Top of Listed records

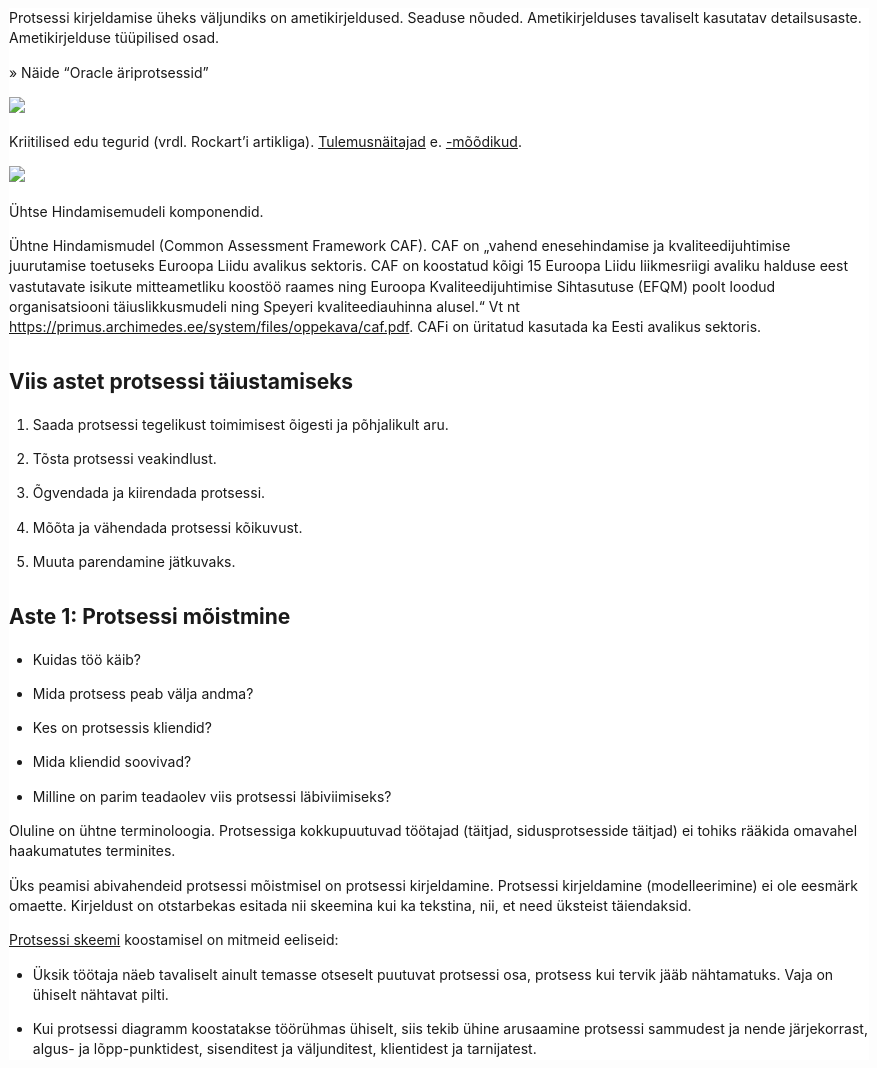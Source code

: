 Protsessi kirjeldamise üheks väljundiks on ametikirjeldused. Seaduse nõuded. Ametikirjelduses tavaliselt kasutatav detailsusaste. Ametikirjelduse tüüpilised osad.

» Näide “Oracle äriprotsessid”

![](https://3.bp.blogspot.com/-eSxtV_4hhGE/UkKForSH2KI/AAAAAAAAFVM/mE8zaxyQQfc/s1600/image003.gif) 

Kriitilised edu tegurid (vrdl. Rockart’i artikliga). <u>Tulemusnäitajad</u> e. <u>-mõõdikud</u>.

![](https://1.bp.blogspot.com/_JFWPvVEBPUA/TKGWAC9aHDI/AAAAAAAAEwA/Hf0hZWbSRSw/s1600/CAF.png)

  Ühtse Hindamisemudeli komponendid.  

Ühtne Hindamismudel (Common Assessment Framework CAF). CAF on „vahend enesehindamise ja kvaliteedijuhtimise juurutamise toetuseks Euroopa Liidu avalikus sektoris. CAF on koostatud kõigi 15 Euroopa Liidu liikmesriigi avaliku halduse eest vastutavate isikute mitteametliku koostöö raames ning Euroopa Kvaliteedijuhtimise Sihtasutuse (EFQM) poolt loodud organisatsiooni täiuslikkusmudeli ning Speyeri kvaliteediauhinna alusel.“ Vt nt https://primus.archimedes.ee/system/files/oppekava/caf.pdf. CAFi on üritatud kasutada ka Eesti avalikus sektoris.

## Viis astet protsessi täiustamiseks

1. Saada protsessi tegelikust toimimisest õigesti ja põhjalikult aru.

2. Tõsta protsessi veakindlust.

3. Õgvendada ja kiirendada protsessi.

4. Mõõta ja vähendada protsessi kõikuvust.

5. Muuta parendamine jätkuvaks.

## Aste 1: Protsessi mõistmine

- Kuidas töö käib?

- Mida protsess peab välja andma?

- Kes on protsessis kliendid?

- Mida kliendid soovivad?

- Milline on parim teadaolev viis protsessi läbiviimiseks?

Oluline on ühtne terminoloogia. Protsessiga kokkupuutuvad töötajad (täitjad, sidusprotsesside täitjad) ei tohiks rääkida omavahel haakumatutes terminites.

Üks peamisi abivahendeid protsessi mõistmisel on protsessi kirjeldamine. Protsessi kirjeldami­ne (modelleerimine) ei ole eesmärk omaette. Kirjeldust on otstarbekas esitada nii skeemina kui ka tekstina, nii, et need üksteist täiendaksid.

<u>Protsessi skeemi</u> koostamisel on mitmeid eeliseid:

- Üksik töötaja näeb tavaliselt ainult temasse otseselt puutuvat protsessi osa, protsess kui tervik jääb nähtamatuks. Vaja on ühiselt nähtavat pilti.

- Kui protsessi diagramm koostatakse töörühmas ühiselt, siis tekib ühine arusaamine protsessi sammudest ja nende järjekorrast, algus- ja lõpp-punktidest, sisenditest ja väljunditest, klientidest ja tarnijatest.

Bottom of Listed records

**Prompt**
Everything in the records above except the pictures is to be reproduced word for word.

**Task answer**
Source code

: Protsessi kirjeldamise üheks väljundiks on ametikirjeldused. Seaduse nõuded. Ametikirjelduses tavaliselt kasutatav detailsusaste. Ametikirjelduse tüüpilised osad.

» Näide “Oracle äriprotsessid”

![](https://3.bp.blogspot.com/-eSxtV_4hhGE/UkKForSH2KI/AAAAAAAAFVM/mE8zaxyQQfc/s1600/image003.gif) 

Kriitilised edu tegurid (vrdl. Rockart’i artikliga). <u>Tulemusnäitajad</u> e. <u>-mõõdikud</u>.

![](https://1.bp.blogspot.com/_JFWPvVEBPUA/TKGWAC9aHDI/AAAAAAAAEwA/Hf0hZWbSRSw/s1600/CAF.png)

  Ühtse Hindamisemudeli komponendid.  

Ühtne Hindamismudel (Common Assessment Framework CAF). CAF on „vahend enesehindamise ja kvaliteedijuhtimise juurutamise toetuseks Euroopa Liidu avalikus sektoris. CAF on koostatud kõigi 15 Euroopa Liidu liikmesriigi avaliku halduse eest vastutavate isikute mitteametliku koostöö raames ning Euroopa Kvaliteedijuhtimise Sihtasutuse (EFQM) poolt loodud organisatsiooni täiuslikkusmudeli ning Speyeri kvaliteediauhinna alusel.“ Vt nt https://primus.archimedes.ee/system/files/oppekava/caf.pdf. CAFi on üritatud kasutada ka Eesti avalikus sektoris.

## Viis astet protsessi täiustamiseks

1. Saada protsessi tegelikust toimimisest õigesti ja põhjalikult aru.

2. Tõsta protsessi veakindlust.

3. Õgvendada ja kiirendada protsessi.

4. Mõõta ja vähendada protsessi kõikuvust.

5. Muuta parendamine jätkuvaks.

## Aste 1: Protsessi mõistmine

- Kuidas töö käib?

- Mida protsess peab välja andma?

- Kes on protsessis kliendid?

- Mida kliendid soovivad?

- Milline on parim teadaolev viis protsessi läbiviimiseks?

Oluline on ühtne terminoloogia. Protsessiga kokkupuutuvad töötajad (täitjad, sidusprotsesside täitjad) ei tohiks rääkida omavahel haakumatutes terminites.

Üks peamisi abivahendeid protsessi mõistmisel on protsessi kirjeldamine. Protsessi kirjeldami­ne (modelleerimine) ei ole eesmärk omaette. Kirjeldust on otstarbekas esitada nii skeemina kui ka tekstina, nii, et need üksteist täiendaksid.

<u>Protsessi skeemi</u> koostamisel on mitmeid eeliseid:

- Üksik töötaja näeb tavaliselt ainult temasse otseselt puutuvat protsessi osa, protsess kui tervik jääb nähtamatuks. Vaja on ühiselt nähtavat pilti.

- Kui protsessi diagramm koostatakse töörühmas ühiselt, siis tekib ühine arusaamine protsessi sammudest ja nende järjekorrast, algus- ja lõpp-punktidest, sisenditest ja väljunditest, klientidest ja tarnijatest.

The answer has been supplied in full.